Baltic German polymath (1795–1876)

Karl Eduard von Eichwald known as Karl Eichwald (Эдуард Иванович Эйхвальд, Eduard Ivanovich Eykhvald; 4 July 1795, in Mitau, Duchy of Courland and Semigallia – 10 November 1876, in Saint Petersburg) was a Baltic German geologist, physician, and naturalist, who lived his whole life in the Russian Empire.

==Career==

Eichwald was a Baltic German born at Mitau in Courland Governorate. He became a doctor of medicine and professor of zoology in Kazan in 1823; four years later professor of zoology and comparative anatomy at Vilnius; in 1838 professor of zoology, mineralogy and medicine at St. Petersburg; and finally, professor of palaeontology in the institute of mines in that city.

He travelled much in the Russian Empire, and was a keen observer of its natural history and geology. He died at St. Petersburg.

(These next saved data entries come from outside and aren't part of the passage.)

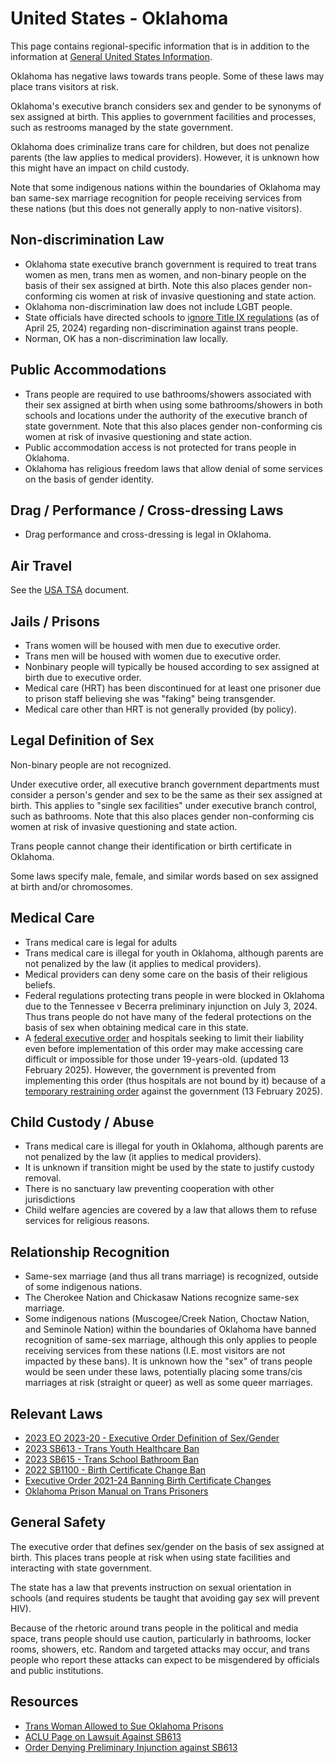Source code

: # United States - Oklahoma

This page contains regional-specific information that is in addition to
the information at [General United States
Information](notes/usa-general.md).

Oklahoma has negative laws towards trans people. Some of these laws may
place trans visitors at risk.

Oklahoma's executive branch considers sex and gender to be synonyms of
sex assigned at birth. This applies to government facilities and
processes, such as restrooms managed by the state government.

Oklahoma does criminalize trans care for children, but does not penalize
parents (the law applies to medical providers).  However, it is unknown
how this might have an impact on child custody.

Note that some indigenous nations within the boundaries of Oklahoma may
ban same-sex marriage recognition for people receiving services from
these nations (but this does not generally apply to non-native
visitors).

## Non-discrimination Law

 * Oklahoma state executive branch government is required to treat trans
   women as men, trans men as women, and non-binary people on the basis
   of their sex assigned at birth.  Note this also places gender
   non-conforming cis women at risk of invasive questioning and state
   action.
 * Oklahoma non-discrimination law does not include LGBT people.
 * State officials have directed schools to [ignore Title IX
   regulations](https://www.losangelesblade.com/2024/04/25/four-states-to-ignore-new-title-ix-rules-protecting-trans-students/)
   (as of April 25, 2024) regarding non-discrimination against trans people.
 * Norman, OK has a non-discrimination law locally.

## Public Accommodations

 * Trans people are required to use bathrooms/showers associated with their
   sex assigned at birth when using some bathrooms/showers in both
   schools and locations under the authority of the executive branch of
   state government.  Note that this also places gender non-conforming
   cis women at risk of invasive questioning and state action.
 * Public accommodation access is not protected for trans people in
   Oklahoma.
 * Oklahoma has religious freedom laws that allow denial of some services
   on the basis of gender identity.

## Drag / Performance / Cross-dressing Laws

 * Drag performance and cross-dressing is legal in Oklahoma.

## Air Travel

See the [USA TSA](notes/tsa.md) document.

## Jails / Prisons

 * Trans women will be housed with men due to executive order.
 * Trans men will be housed with women due to executive order.
 * Nonbinary people will typically be housed according to sex
   assigned at birth due to executive order.
 * Medical care (HRT) has been discontinued for at least one prisoner
   due to prison staff believing she was "faking" being transgender.
 * Medical care other than HRT is not generally provided (by policy).

## Legal Definition of Sex

Non-binary people are not recognized.

Under executive order, all executive branch government departments must
consider a person's gender and sex to be the same as their sex assigned
at birth. This applies to "single sex facilities" under executive branch
control, such as bathrooms.  Note that this also places gender
non-conforming cis women at risk of invasive questioning and state
action.

Trans people cannot change their identification or birth certificate in
Oklahoma.

Some laws specify male, female, and similar words based on sex assigned
at birth and/or chromosomes.

## Medical Care

 * Trans medical care is legal for adults
 * Trans medical care is illegal for youth in Oklahoma, although parents
   are not penalized by the law (it applies to medical providers).
 * Medical providers can deny some care on the basis of their religious
   beliefs.
 * Federal regulations protecting trans people in were blocked in
   Oklahoma due to the Tennessee v Becerra preliminary injunction on
   July 3, 2024. Thus trans people do not have many of the federal
   protections on the basis of sex when obtaining medical care in this
   state.
 * A [federal executive
   order](https://www.whitehouse.gov/presidential-actions/2025/01/protecting-children-from-chemical-and-surgical-mutilation/)
   and hospitals seeking to limit their liability even before
   implementation of this order may make accessing care difficult or
   impossible for those under 19-years-old. (updated 13 February 2025).
   However, the government is prevented from implementing this order
   (thus hospitals are not bound by it) because of a [temporary
   restraining
   order](https://assets.aclu.org/live/uploads/2025/02/093114651219.pdf)
   against the government (13 February 2025).

## Child Custody / Abuse

 * Trans medical care is illegal for youth in Oklahoma, although parents
   are not penalized by the law (it applies to medical providers).
 * It is unknown if transition might be used by the state to justify
   custody removal.
 * There is no sanctuary law preventing cooperation with other
   jurisdictions
 * Child welfare agencies are covered by a law that allows them to
   refuse services for religious reasons.
 
## Relationship Recognition

 * Same-sex marriage (and thus all trans marriage) is recognized,
   outside of some indigenous nations.
 * The Cherokee Nation and Chickasaw Nations recognize same-sex
   marriage.
 * Some indigenous nations (Muscogee/Creek Nation, Choctaw Nation,
   and Seminole Nation) within the boundaries of Oklahoma have banned
   recognition of same-sex marriage, although this only applies to
   people receiving services from these nations (I.E. most visitors
   are not impacted by these bans). It is unknown how the "sex" of
   trans people would be seen under these laws, potentially placing some
   trans/cis marriages at risk (straight or queer) as well as some queer
   marriages.

## Relevant Laws

 * [2023 EO 2023-20 - Executive Order Definition of Sex/Gender](https://www.iwv.org/wp-content/uploads/2023/08/OK-gov-stitt-executive-order-womens-bill-of-rights.pdf)
 * [2023 SB613 - Trans Youth Healthcare Ban](https://legiscan.com/OK/text/SB613/id/2795559)
 * [2023 SB615 - Trans School Bathroom Ban](https://legiscan.com/OK/text/SB615/id/2586890)
 * [2022 SB1100 - Birth Certificate Change Ban](https://legiscan.com/OK/text/SB1100/id/2573918)
 * [Executive Order 2021-24 Banning Birth Certificate Changes](https://www.sos.ok.gov/documents/executive/2014.pdf)
 * [Oklahoma Prison Manual on Trans Prisoners](https://oklahoma.gov/content/dam/ok/en/doc/documents/policy/section-14/op140147.pdf)

## General Safety

The executive order that defines sex/gender on the basis of sex assigned
at birth. This places trans people at risk when using state facilities
and interacting with state government.

The state has a law that prevents instruction on sexual orientation in
schools (and requires students be taught that avoiding gay sex will
prevent HIV).

Because of the rhetoric around trans people in the political and media
space, trans people should use caution, particularly in bathrooms,
locker rooms, showers, etc.  Random and targeted attacks may occur, and
trans people who report these attacks can expect to be misgendered by
officials and public institutions.

## Resources

 * [Trans Woman Allowed to Sue Oklahoma Prisons](https://apnews.com/article/lawsuits-oklahoma-5f46d0c5c485274b0c0eb248689a9962)
 * [ACLU Page on Lawsuit Against SB613](https://www.acluok.org/en/press-releases/families-doctors-challenge-oklahomas-ban-health-care-trans-youth)
 * [Order Denying Preliminary Injunction against
   SB613](https://lambdalegal.org/wp-content/uploads/2023/10/Poe-v.-Drummond-dkt-138-opinion-and-order.pdf)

Eichwald was a supporter of Darwinism.

==Works==
His published works include Reise auf dem Caspischen Meere und in den Caucasus, 2 volumes (Stuttgart and Tübingen, 1834-1838); Die Urwelt Russlands (St Petersburg, 1840-1845); Le Lethaea Rossica, ou Paléontologie de la Russie, 3 volumes (Stuttgart, 1852-1868), with Atlases.

In the scientific field of herpetology he described several new species of reptiles.